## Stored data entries
· · ·

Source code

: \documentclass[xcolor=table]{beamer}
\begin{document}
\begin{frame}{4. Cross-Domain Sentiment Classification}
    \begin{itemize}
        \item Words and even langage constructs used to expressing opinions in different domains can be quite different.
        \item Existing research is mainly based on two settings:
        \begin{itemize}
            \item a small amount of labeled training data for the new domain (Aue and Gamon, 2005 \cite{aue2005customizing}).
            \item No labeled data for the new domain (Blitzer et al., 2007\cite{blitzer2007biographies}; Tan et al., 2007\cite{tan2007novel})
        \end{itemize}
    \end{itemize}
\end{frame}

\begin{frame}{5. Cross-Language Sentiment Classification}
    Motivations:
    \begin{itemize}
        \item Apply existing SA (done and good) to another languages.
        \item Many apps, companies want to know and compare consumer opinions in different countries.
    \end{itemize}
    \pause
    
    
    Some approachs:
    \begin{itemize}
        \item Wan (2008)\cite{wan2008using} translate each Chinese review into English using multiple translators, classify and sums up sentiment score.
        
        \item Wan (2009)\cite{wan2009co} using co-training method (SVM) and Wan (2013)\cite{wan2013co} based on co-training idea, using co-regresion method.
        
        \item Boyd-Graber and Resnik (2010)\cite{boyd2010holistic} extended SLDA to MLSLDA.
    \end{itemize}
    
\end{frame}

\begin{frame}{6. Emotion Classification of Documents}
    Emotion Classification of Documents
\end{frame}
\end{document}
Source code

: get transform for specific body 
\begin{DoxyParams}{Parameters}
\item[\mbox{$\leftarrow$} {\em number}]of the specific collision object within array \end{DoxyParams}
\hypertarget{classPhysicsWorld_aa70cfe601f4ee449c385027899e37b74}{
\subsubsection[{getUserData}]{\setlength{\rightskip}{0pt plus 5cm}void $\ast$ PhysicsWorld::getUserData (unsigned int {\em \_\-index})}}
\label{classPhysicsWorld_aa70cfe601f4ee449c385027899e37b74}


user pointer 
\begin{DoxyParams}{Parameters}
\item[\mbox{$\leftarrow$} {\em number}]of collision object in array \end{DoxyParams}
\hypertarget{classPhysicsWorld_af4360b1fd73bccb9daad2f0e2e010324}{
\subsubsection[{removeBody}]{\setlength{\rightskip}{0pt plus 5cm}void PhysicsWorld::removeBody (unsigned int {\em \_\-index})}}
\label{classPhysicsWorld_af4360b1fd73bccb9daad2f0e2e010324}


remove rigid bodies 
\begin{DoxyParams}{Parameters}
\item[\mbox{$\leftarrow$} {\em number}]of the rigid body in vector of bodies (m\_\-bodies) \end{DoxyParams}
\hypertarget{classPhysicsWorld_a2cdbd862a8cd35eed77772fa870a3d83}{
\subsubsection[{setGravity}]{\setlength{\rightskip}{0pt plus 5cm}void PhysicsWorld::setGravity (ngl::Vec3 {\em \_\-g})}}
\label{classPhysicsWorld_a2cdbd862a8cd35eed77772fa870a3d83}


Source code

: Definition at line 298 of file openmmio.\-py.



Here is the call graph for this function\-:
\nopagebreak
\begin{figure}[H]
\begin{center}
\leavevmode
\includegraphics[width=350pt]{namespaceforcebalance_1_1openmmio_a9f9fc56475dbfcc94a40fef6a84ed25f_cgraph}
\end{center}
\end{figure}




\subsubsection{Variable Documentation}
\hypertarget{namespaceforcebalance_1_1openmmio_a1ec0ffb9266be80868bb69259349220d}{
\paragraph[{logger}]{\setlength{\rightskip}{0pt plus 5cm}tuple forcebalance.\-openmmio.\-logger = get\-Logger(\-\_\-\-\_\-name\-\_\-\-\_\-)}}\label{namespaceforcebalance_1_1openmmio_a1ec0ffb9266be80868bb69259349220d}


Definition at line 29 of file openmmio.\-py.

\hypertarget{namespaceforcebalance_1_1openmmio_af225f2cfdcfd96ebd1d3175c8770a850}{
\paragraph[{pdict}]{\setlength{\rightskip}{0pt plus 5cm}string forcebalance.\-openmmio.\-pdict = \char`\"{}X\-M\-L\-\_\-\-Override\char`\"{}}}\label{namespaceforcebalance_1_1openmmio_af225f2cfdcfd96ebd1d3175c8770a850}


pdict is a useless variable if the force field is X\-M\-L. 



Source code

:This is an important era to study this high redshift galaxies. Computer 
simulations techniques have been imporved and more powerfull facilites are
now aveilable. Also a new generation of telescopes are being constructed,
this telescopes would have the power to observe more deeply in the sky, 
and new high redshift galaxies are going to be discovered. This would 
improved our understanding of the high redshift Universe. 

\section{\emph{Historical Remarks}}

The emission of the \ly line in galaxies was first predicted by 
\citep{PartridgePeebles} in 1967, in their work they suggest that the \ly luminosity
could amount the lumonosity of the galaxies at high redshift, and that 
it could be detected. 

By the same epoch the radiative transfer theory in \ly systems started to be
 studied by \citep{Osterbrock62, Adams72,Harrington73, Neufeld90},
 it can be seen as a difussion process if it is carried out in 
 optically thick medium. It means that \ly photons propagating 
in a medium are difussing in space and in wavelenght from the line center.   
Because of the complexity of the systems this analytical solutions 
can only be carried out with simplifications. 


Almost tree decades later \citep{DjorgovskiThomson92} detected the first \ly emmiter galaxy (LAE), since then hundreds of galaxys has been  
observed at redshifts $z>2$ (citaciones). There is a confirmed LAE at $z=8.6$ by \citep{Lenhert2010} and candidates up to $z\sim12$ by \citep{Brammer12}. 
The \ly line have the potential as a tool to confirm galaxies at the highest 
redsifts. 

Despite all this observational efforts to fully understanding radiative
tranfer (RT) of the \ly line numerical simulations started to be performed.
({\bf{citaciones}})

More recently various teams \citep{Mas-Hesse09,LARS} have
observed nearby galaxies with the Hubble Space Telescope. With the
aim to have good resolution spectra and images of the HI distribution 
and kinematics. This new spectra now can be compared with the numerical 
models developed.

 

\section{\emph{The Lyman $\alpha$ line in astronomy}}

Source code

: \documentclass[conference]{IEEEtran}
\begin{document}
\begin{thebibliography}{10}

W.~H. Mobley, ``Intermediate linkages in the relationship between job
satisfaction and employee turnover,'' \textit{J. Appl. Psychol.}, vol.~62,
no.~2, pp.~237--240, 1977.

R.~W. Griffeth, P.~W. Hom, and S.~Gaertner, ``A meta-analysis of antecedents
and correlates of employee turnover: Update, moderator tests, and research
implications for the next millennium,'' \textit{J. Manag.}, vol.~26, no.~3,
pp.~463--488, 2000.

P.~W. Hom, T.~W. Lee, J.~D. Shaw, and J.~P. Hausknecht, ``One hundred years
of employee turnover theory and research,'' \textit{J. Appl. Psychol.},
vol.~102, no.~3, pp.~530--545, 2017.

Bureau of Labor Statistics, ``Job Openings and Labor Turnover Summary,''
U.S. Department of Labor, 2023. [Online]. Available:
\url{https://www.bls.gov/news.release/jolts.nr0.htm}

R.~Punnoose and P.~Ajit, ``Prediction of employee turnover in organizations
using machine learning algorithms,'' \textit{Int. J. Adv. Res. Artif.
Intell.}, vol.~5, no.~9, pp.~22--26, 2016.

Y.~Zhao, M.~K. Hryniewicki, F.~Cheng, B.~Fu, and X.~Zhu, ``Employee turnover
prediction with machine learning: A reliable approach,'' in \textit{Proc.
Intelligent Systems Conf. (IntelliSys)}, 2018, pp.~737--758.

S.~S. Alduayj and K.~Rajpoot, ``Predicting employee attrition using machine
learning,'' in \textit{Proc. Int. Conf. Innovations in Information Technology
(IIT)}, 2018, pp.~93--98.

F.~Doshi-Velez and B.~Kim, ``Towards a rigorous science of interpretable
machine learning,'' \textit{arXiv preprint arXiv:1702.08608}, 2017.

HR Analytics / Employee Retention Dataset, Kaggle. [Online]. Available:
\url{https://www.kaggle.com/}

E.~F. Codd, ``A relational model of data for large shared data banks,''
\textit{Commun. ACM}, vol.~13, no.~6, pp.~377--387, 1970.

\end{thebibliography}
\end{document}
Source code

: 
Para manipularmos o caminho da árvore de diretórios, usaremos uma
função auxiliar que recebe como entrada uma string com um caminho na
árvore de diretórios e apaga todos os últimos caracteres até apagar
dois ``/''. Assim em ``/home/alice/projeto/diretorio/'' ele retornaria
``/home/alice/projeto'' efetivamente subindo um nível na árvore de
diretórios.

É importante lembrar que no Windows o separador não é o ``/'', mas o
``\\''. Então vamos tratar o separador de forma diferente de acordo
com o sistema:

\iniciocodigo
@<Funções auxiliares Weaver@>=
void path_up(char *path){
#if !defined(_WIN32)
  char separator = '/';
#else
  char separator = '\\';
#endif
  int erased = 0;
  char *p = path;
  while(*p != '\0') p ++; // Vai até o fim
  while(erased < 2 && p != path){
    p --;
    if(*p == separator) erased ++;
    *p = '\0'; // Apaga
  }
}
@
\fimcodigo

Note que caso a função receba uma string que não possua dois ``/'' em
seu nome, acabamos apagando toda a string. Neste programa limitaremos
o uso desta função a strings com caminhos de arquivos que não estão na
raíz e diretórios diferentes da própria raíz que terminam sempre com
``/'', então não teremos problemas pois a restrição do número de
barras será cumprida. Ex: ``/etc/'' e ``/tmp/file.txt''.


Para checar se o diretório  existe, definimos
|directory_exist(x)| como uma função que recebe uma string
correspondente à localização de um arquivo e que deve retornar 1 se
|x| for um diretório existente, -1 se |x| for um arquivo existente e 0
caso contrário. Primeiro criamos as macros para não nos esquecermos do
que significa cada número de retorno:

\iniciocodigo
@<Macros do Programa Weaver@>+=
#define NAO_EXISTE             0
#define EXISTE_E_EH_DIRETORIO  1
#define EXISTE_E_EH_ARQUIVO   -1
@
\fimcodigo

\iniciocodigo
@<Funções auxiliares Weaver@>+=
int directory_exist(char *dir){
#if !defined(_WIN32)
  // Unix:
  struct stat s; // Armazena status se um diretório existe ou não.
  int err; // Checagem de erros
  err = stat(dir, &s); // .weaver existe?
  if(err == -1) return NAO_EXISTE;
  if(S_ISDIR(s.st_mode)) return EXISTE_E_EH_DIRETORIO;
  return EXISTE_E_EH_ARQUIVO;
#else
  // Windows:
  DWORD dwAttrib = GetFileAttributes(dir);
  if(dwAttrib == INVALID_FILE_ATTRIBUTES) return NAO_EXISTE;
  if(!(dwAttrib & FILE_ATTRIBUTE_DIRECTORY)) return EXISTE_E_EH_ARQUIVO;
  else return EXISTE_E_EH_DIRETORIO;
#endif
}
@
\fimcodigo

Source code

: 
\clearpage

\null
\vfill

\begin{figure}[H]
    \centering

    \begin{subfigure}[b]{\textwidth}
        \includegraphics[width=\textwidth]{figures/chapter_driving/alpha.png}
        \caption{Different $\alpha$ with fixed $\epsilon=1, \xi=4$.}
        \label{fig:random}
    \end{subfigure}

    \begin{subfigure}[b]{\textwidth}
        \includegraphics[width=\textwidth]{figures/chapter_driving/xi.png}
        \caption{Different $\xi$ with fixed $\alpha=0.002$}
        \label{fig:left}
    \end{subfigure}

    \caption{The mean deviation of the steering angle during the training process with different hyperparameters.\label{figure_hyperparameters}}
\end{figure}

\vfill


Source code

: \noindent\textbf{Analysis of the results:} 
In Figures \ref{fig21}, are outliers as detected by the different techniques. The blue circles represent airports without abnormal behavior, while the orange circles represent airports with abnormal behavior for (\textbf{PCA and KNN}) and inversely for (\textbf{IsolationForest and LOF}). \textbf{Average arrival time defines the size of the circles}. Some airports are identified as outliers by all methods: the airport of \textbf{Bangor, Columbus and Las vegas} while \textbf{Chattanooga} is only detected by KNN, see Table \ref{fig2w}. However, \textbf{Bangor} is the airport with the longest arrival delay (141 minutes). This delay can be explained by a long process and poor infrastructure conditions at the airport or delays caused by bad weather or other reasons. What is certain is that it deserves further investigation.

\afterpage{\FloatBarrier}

· · ·

Please output the exact lines of the records above, beginning with the first and stopping after the line that holds "be quite different.", and nothing else.

Source code

: \documentclass[xcolor=table]{beamer}
\begin{document}
\begin{frame}{4. Cross-Domain Sentiment Classification}
    \begin{itemize}
        \item Words and even langage constructs used to expressing opinions in different domains can be quite different.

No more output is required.